▶ **Task brief**: Could you return the entire listing below exactly as written?

##############################

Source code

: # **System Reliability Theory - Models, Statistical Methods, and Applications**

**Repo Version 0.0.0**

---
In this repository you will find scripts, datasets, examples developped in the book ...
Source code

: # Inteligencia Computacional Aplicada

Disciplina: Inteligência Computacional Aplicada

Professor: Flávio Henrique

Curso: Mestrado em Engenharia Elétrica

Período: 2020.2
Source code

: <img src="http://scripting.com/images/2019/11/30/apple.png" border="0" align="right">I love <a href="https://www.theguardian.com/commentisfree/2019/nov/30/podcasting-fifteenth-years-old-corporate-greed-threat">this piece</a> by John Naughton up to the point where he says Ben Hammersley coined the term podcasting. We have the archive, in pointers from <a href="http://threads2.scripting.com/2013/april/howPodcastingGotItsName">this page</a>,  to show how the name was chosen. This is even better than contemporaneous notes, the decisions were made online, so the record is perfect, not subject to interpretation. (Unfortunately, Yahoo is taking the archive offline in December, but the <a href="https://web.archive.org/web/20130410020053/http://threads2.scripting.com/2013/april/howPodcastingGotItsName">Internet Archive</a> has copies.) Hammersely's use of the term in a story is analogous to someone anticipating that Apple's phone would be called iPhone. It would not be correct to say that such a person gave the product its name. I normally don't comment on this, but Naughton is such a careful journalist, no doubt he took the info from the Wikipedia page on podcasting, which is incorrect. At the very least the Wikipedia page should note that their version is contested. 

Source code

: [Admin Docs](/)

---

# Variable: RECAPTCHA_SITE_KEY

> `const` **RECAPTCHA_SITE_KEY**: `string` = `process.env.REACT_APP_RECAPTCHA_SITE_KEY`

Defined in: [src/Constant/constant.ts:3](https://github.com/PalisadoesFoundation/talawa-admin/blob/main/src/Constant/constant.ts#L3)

##############################

▶ **Response to the exercise**:
Source code

: # **System Reliability Theory - Models, Statistical Methods, and Applications**

**Repo Version 0.0.0**

---
In this repository you will find scripts, datasets, examples developped in the book ...
Source code

: # Inteligencia Computacional Aplicada

Disciplina: Inteligência Computacional Aplicada

Professor: Flávio Henrique

Curso: Mestrado em Engenharia Elétrica

Período: 2020.2
Source code

: <img src="http://scripting.com/images/2019/11/30/apple.png" border="0" align="right">I love <a href="https://www.theguardian.com/commentisfree/2019/nov/30/podcasting-fifteenth-years-old-corporate-greed-threat">this piece</a> by John Naughton up to the point where he says Ben Hammersley coined the term podcasting. We have the archive, in pointers from <a href="http://threads2.scripting.com/2013/april/howPodcastingGotItsName">this page</a>,  to show how the name was chosen. This is even better than contemporaneous notes, the decisions were made online, so the record is perfect, not subject to interpretation. (Unfortunately, Yahoo is taking the archive offline in December, but the <a href="https://web.archive.org/web/20130410020053/http://threads2.scripting.com/2013/april/howPodcastingGotItsName">Internet Archive</a> has copies.) Hammersely's use of the term in a story is analogous to someone anticipating that Apple's phone would be called iPhone. It would not be correct to say that such a person gave the product its name. I normally don't comment on this, but Naughton is such a careful journalist, no doubt he took the info from the Wikipedia page on podcasting, which is incorrect. At the very least the Wikipedia page should note that their version is contested. 

Source code

: [Admin Docs](/)

---

# Variable: RECAPTCHA_SITE_KEY

> `const` **RECAPTCHA_SITE_KEY**: `string` = `process.env.REACT_APP_RECAPTCHA_SITE_KEY`

Defined in: [src/Constant/constant.ts:3](https://github.com/PalisadoesFoundation/talawa-admin/blob/main/src/Constant/constant.ts#L3)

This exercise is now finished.